• _ENTRIES SUPPLIED_:
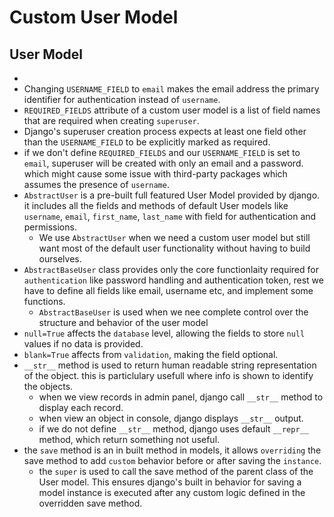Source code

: # Custom User Model

## User Model

  - 
  - Changing `USERNAME_FIELD` to `email` makes the email address the primary identifier for authentication instead of `username`.
  - `REQUIRED_FIELDS` attribute of a custom user model is a list of field names that are required when creating `superuser`.
  - Django's superuser creation process expects at least one field other than the `USERNAME_FIELD` to be explicitly marked as required. 
  - if we don't define `REQUIRED_FIELDS` and our `USERNAME_FIELD` is set to `email`, superuser will be created with only an email and a password. which might cause some issue with third-party packages which assumes the presence of `username`.
  - `AbstractUser` is a pre-built full featured User Model provided by django. it includes all the fields and methods of default User models like `username`, `email`, `first_name`, `last_name` with field for authentication and permissions.
    - We use `AbstractUser` when we need a custom user model but still want most of the default user functionality without having to build ourselves.
  - `AbstractBaseUser` class provides only the core functionlaity required for `authentication` like password handling and authentication token, rest we have to define all fields like email, username etc, and implement some functions.  
    - `AbstractBaseUser` is used when we nee complete control over the structure and behavior of the user model 
  - `null=True` affects the `database` level, allowing the fields to store `null` values if no data is provided.
  - `blank=True` affects from `validation`, making the field optional. 
  - `__str__` method is used to return human readable string representation of the object. this is particlulary usefull where info is shown to identify the objects.
    - when we view records in admin panel, django call `__str__` method to display each record.
    - when view an object in console, django displays `__str__` output.
    - if we do not define `__str__` method, django uses default `__repr__` method, which return something not useful.
  - the `save` method is an in built method in models, it allows `overriding` the save method to add `custom` behavior before or after saving the `instance`. 
    - the `super` is used to call the save method of the parent class of the User model. This ensures django's built in behavior for saving a model instance is executed after any custom logic defined in the overridden save method.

• _ASSIGNMENT_:
Restate word for word each line from the top of the listing down to and including the line that holds "- when view". Drop any pictures.

• _EXERCISE SOLUTION_:
Source code

: # Custom User Model

## User Model

  - 
  - Changing `USERNAME_FIELD` to `email` makes the email address the primary identifier for authentication instead of `username`.
  - `REQUIRED_FIELDS` attribute of a custom user model is a list of field names that are required when creating `superuser`.
  - Django's superuser creation process expects at least one field other than the `USERNAME_FIELD` to be explicitly marked as required. 
  - if we don't define `REQUIRED_FIELDS` and our `USERNAME_FIELD` is set to `email`, superuser will be created with only an email and a password. which might cause some issue with third-party packages which assumes the presence of `username`.
  - `AbstractUser` is a pre-built full featured User Model provided by django. it includes all the fields and methods of default User models like `username`, `email`, `first_name`, `last_name` with field for authentication and permissions.
    - We use `AbstractUser` when we need a custom user model but still want most of the default user functionality without having to build ourselves.
  - `AbstractBaseUser` class provides only the core functionlaity required for `authentication` like password handling and authentication token, rest we have to define all fields like email, username etc, and implement some functions.  
    - `AbstractBaseUser` is used when we nee complete control over the structure and behavior of the user model 
  - `null=True` affects the `database` level, allowing the fields to store `null` values if no data is provided.
  - `blank=True` affects from `validation`, making the field optional. 
  - `__str__` method is used to return human readable string representation of the object. this is particlulary usefull where info is shown to identify the objects.
    - when we view records in admin panel, django call `__str__` method to display each record.
    - when view an object in console, django displays `__str__` output.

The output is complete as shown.